Assigned task →
Search the entries below. Return every line that has "droite" in it.

Plain-text document sources
════════
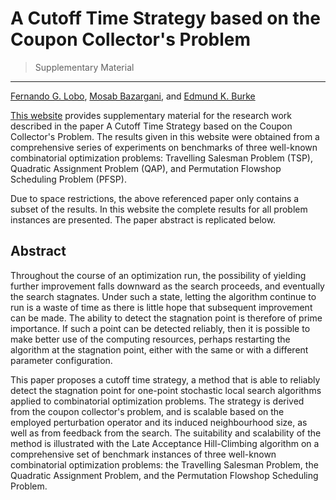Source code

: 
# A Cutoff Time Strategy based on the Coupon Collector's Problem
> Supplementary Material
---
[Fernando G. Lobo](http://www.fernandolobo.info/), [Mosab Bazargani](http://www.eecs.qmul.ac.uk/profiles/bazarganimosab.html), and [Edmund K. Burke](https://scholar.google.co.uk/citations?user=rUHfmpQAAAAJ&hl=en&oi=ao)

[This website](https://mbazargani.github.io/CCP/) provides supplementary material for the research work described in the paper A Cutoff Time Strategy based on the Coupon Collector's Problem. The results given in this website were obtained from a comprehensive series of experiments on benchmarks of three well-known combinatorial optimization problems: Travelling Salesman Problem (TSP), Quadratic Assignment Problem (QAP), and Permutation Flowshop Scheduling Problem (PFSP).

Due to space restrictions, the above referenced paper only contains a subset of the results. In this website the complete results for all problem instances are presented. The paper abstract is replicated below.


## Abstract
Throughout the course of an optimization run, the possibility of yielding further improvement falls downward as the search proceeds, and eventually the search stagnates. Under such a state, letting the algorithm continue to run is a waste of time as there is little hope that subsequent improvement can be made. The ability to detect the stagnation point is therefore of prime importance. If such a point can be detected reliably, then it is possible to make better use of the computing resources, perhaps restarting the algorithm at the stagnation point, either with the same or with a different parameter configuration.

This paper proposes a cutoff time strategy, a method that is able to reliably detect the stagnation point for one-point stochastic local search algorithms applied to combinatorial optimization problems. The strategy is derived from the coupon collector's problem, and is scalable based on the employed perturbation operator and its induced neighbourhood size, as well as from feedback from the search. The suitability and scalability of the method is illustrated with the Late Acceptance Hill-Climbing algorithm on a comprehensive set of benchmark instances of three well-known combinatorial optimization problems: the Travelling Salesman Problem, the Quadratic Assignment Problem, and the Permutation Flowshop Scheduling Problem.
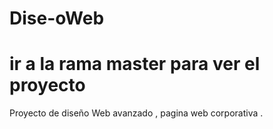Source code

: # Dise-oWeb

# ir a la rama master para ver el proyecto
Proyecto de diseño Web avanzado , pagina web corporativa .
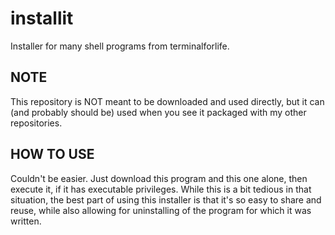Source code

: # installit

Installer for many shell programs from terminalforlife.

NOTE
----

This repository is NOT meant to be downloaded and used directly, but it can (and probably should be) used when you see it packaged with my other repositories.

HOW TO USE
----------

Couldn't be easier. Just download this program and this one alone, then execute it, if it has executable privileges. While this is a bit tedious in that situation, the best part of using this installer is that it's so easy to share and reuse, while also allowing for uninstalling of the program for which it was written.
════════
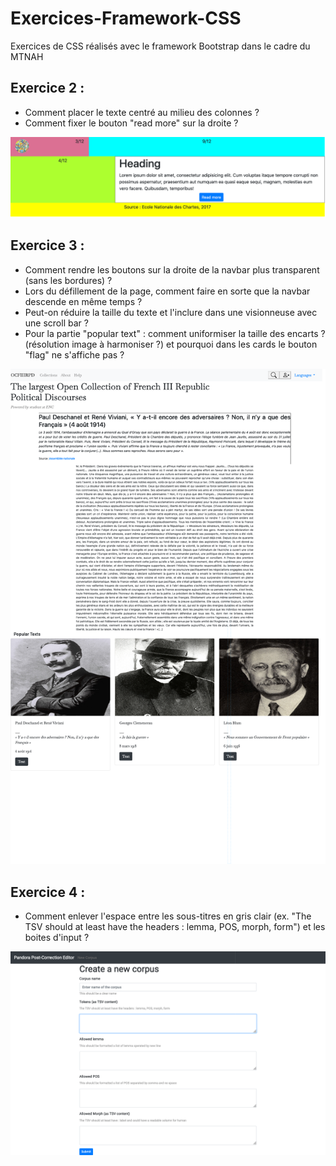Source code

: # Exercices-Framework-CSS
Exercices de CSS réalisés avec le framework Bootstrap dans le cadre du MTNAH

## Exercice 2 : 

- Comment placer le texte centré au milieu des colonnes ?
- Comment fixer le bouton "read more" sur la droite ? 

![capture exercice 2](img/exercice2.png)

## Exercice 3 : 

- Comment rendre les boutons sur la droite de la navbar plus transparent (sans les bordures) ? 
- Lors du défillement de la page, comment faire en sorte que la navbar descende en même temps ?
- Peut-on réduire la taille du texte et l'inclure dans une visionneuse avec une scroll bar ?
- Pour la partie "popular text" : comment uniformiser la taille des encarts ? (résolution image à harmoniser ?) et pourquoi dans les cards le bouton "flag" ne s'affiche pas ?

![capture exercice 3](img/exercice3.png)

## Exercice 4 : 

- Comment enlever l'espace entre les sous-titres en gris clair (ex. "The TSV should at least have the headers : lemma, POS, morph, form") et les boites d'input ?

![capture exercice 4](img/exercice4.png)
════════
Written solution →
- Comment fixer le bouton "read more" sur la droite ? 
- Comment rendre les boutons sur la droite de la navbar plus transparent (sans les bordures) ? 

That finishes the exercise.